Unfortunately it's hard to debug why it isn't working with limited information. You might have to play around with different hyperparameters of the learning algorithm to get it to work.

atahirkarasahin commented 2 weeks ago

Thank you for your answer. I used configuration as follow:

reward_function = lambda obs, act: hover_reward(obs, act, weights={'x': 1, 'v': 0.1, 'w': 0, 'u': 1e-5})

env = gym.make("Quadrotor-v0", control_mode ='cmd_motor_speeds', reward_fn = reward_function, quad_params = quad_params, max_time = 5, world = None, sim_rate = 100, render_mode='None')

After 10M steps agent not learning hover task. According to ppo_hover_eval.py, agents not reach to final position. Agents attitude/result is shown this figure:

position_vs_time

And then, I changing both the control abstraction and its hyperparameters of the learning algorithm in the simulation settings, but the results did not change.

spencerfolk commented 2 weeks ago

You could try changing the reward function weights too.

Also, for higher abstractions (like cmd_ctatt for instance), the multirotor environment has lower level controllers to track those references. You can change the gains for those lower level controllers here. This shouldn't be the problem though for cmd_motor_speeds.

atahirkarasahin commented 2 weeks ago

I changed both reward function weights and low level controller parameter and additionally used higher abstractions such as cmd_ctbr.

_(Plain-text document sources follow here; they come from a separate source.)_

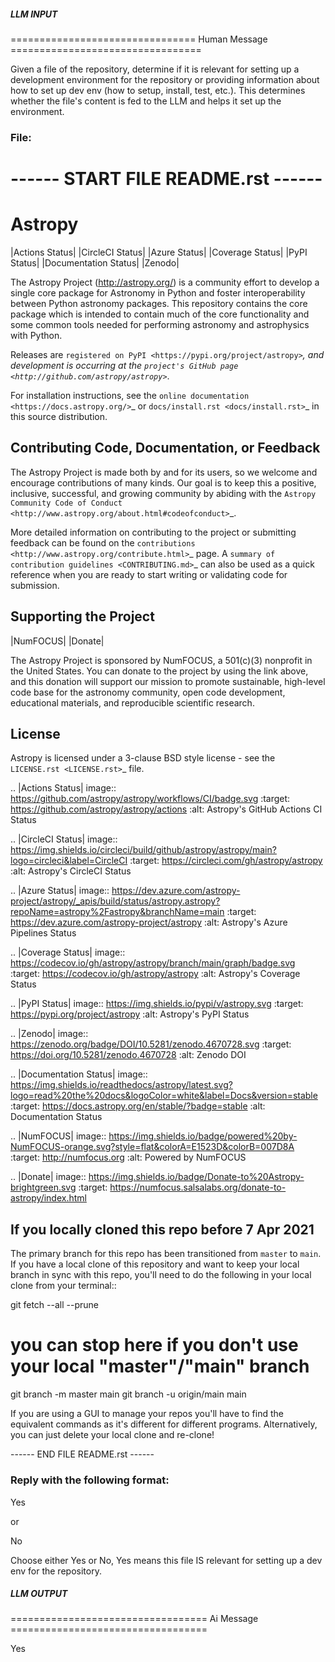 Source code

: ##### LLM INPUT #####
================================ Human Message =================================

Given a file of the repository, determine if it is relevant for setting up a development environment for the repository or providing information about how to set up dev env (how to setup, install, test, etc.). This determines whether the file's content is fed to the LLM and helps it set up the environment.

### File:
------ START FILE README.rst ------
=======
Astropy
=======

|Actions Status| |CircleCI Status| |Azure Status| |Coverage Status| |PyPI Status| |Documentation Status| |Zenodo|

The Astropy Project (http://astropy.org/) is a community effort to develop a
single core package for Astronomy in Python and foster interoperability between
Python astronomy packages. This repository contains the core package which is
intended to contain much of the core functionality and some common tools needed
for performing astronomy and astrophysics with Python.

Releases are `registered on PyPI <https://pypi.org/project/astropy>`_,
and development is occurring at the
`project's GitHub page <http://github.com/astropy/astropy>`_.

For installation instructions, see the `online documentation <https://docs.astropy.org/>`_
or  `docs/install.rst <docs/install.rst>`_ in this source distribution.

Contributing Code, Documentation, or Feedback
---------------------------------------------

The Astropy Project is made both by and for its users, so we welcome and
encourage contributions of many kinds. Our goal is to keep this a positive,
inclusive, successful, and growing community by abiding with the
`Astropy Community Code of Conduct <http://www.astropy.org/about.html#codeofconduct>`_.

More detailed information on contributing to the project or submitting feedback
can be found on the `contributions <http://www.astropy.org/contribute.html>`_
page. A `summary of contribution guidelines <CONTRIBUTING.md>`_ can also be
used as a quick reference when you are ready to start writing or validating
code for submission.

Supporting the Project
----------------------

|NumFOCUS| |Donate|

The Astropy Project is sponsored by NumFOCUS, a 501(c)(3) nonprofit in the
United States. You can donate to the project by using the link above, and this
donation will support our mission to promote sustainable, high-level code base
for the astronomy community, open code development, educational materials, and
reproducible scientific research.

License
-------

Astropy is licensed under a 3-clause BSD style license - see the
`LICENSE.rst <LICENSE.rst>`_ file.

.. |Actions Status| image:: https://github.com/astropy/astropy/workflows/CI/badge.svg
    :target: https://github.com/astropy/astropy/actions
    :alt: Astropy's GitHub Actions CI Status

.. |CircleCI Status| image::  https://img.shields.io/circleci/build/github/astropy/astropy/main?logo=circleci&label=CircleCI
    :target: https://circleci.com/gh/astropy/astropy
    :alt: Astropy's CircleCI Status

.. |Azure Status| image:: https://dev.azure.com/astropy-project/astropy/_apis/build/status/astropy.astropy?repoName=astropy%2Fastropy&branchName=main
    :target: https://dev.azure.com/astropy-project/astropy
    :alt: Astropy's Azure Pipelines Status

.. |Coverage Status| image:: https://codecov.io/gh/astropy/astropy/branch/main/graph/badge.svg
    :target: https://codecov.io/gh/astropy/astropy
    :alt: Astropy's Coverage Status

.. |PyPI Status| image:: https://img.shields.io/pypi/v/astropy.svg
    :target: https://pypi.org/project/astropy
    :alt: Astropy's PyPI Status

.. |Zenodo| image:: https://zenodo.org/badge/DOI/10.5281/zenodo.4670728.svg
   :target: https://doi.org/10.5281/zenodo.4670728
   :alt: Zenodo DOI

.. |Documentation Status| image:: https://img.shields.io/readthedocs/astropy/latest.svg?logo=read%20the%20docs&logoColor=white&label=Docs&version=stable
    :target: https://docs.astropy.org/en/stable/?badge=stable
    :alt: Documentation Status

.. |NumFOCUS| image:: https://img.shields.io/badge/powered%20by-NumFOCUS-orange.svg?style=flat&colorA=E1523D&colorB=007D8A
    :target: http://numfocus.org
    :alt: Powered by NumFOCUS

.. |Donate| image:: https://img.shields.io/badge/Donate-to%20Astropy-brightgreen.svg
    :target: https://numfocus.salsalabs.org/donate-to-astropy/index.html


If you locally cloned this repo before 7 Apr 2021
-------------------------------------------------

The primary branch for this repo has been transitioned from ``master`` to
``main``.  If you have a local clone of this repository and want to keep your
local branch in sync with this repo, you'll need to do the following in your
local clone from your terminal::

   git fetch --all --prune
   # you can stop here if you don't use your local "master"/"main" branch
   git branch -m master main
   git branch -u origin/main main

If you are using a GUI to manage your repos you'll have to find the equivalent
commands as it's different for different programs. Alternatively, you can just
delete your local clone and re-clone!

------ END FILE README.rst ------

### Reply with the following format:

<rel>Yes</rel>

or

<rel>No</rel>

Choose either Yes or No, Yes means this file IS relevant for setting up a dev env for the repository.

##### LLM OUTPUT #####
================================== Ai Message ==================================

<rel>Yes</rel> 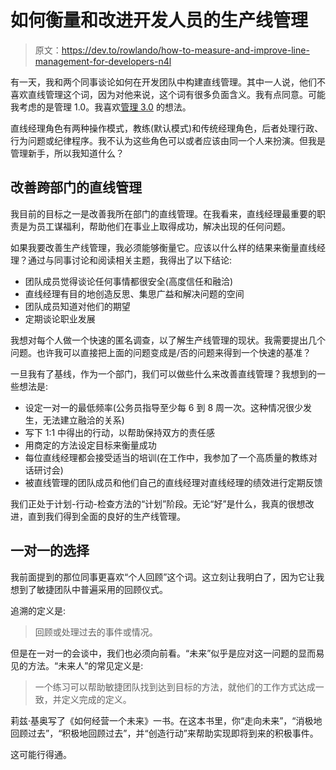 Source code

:# 如何衡量和改进开发人员的生产线管理

> 原文：<https://dev.to/rowlando/how-to-measure-and-improve-line-management-for-developers-n4l>

有一天，我和两个同事谈论如何在开发团队中构建直线管理。其中一人说，他们不喜欢直线管理这个词，因为对他来说，这个词有很多负面含义。我有点同意。可能我考虑的是管理 1.0。我喜欢[管理 3.0](https://management30.com/learn/) 的想法。

直线经理角色有两种操作模式，教练(默认模式)和传统经理角色，后者处理行政、行为问题或纪律程序。我不认为这些角色可以或者应该由同一个人来扮演。但我是管理新手，所以我知道什么？

## 改善跨部门的直线管理

我目前的目标之一是改善我所在部门的直线管理。在我看来，直线经理最重要的职责是为员工谋福利，帮助他们在事业上取得成功，解决出现的任何问题。

如果我要改善生产线管理，我必须能够衡量它。应该以什么样的结果来衡量直线经理？通过与同事讨论和阅读相关主题，我得出了以下结论:

*   团队成员觉得谈论任何事情都很安全(高度信任和融洽)
*   直线经理有目的地创造反思、集思广益和解决问题的空间
*   团队成员知道对他们的期望
*   定期谈论职业发展

我想对每个人做一个快速的匿名调查，以了解生产线管理的现状。我需要提出几个问题。也许我可以直接把上面的问题变成是/否的问题来得到一个快速的基准？

一旦我有了基线，作为一个部门，我们可以做些什么来改善直线管理？我想到的一些想法是:

*   设定一对一的最低频率(公务员指导至少每 6 到 8 周一次。这种情况很少发生，无法建立融洽的关系)
*   写下 1:1 中得出的行动，以帮助保持双方的责任感
*   用商定的方法设定目标来衡量成功
*   每位直线经理都会接受适当的培训(在工作中，我参加了一个高质量的教练对话研讨会)
*   被直线管理的团队成员和他们自己的直线经理对直线经理的绩效进行定期反馈

我们正处于计划-行动-检查方法的“计划”阶段。无论“好”是什么，我真的很想改进，直到我们得到全面的良好的生产线管理。

## 一对一的选择

我前面提到的那位同事更喜欢“个人回顾”这个词。这立刻让我明白了，因为它让我想到了敏捷团队中普遍采用的回顾仪式。

追溯的定义是:

> 回顾或处理过去的事件或情况。

但是在一对一的会谈中，我们也必须向前看。“未来”似乎是应对这一问题的显而易见的方法。“未来人”的常见定义是:

> 一个练习可以帮助敏捷团队找到达到目标的方法，就他们的工作方式达成一致，并定义完成的定义。

莉兹·基奥写了《如何经营一个未来》一书。在这本书里，你“走向未来”，“消极地回顾过去”，“积极地回顾过去”，并“创造行动”来帮助实现即将到来的积极事件。

这可能行得通。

reward_function = lambda obs, act: hover_reward(obs, act, weights={'x': 1, 'v': 0.1, 'w': 0.1, 'u': 0})
env = gym.make("Quadrotor-v0", control_mode ='cmd_ctbr', reward_fn = reward_function, quad_params = quad_params, max_time = 5, world = None, sim_rate = 100, render_mode='None')
self.k_w = 2 updated to this line. According to these update results obtained is shown as follow:

position_vs_time

As a result, we can consider the hover task of the RL agent as learned according to the hummingbird parameters, although a little bit position error remains. Thanks.

spencerfolk commented 2 weeks ago

Looks good, nice job! Thanks for sharing.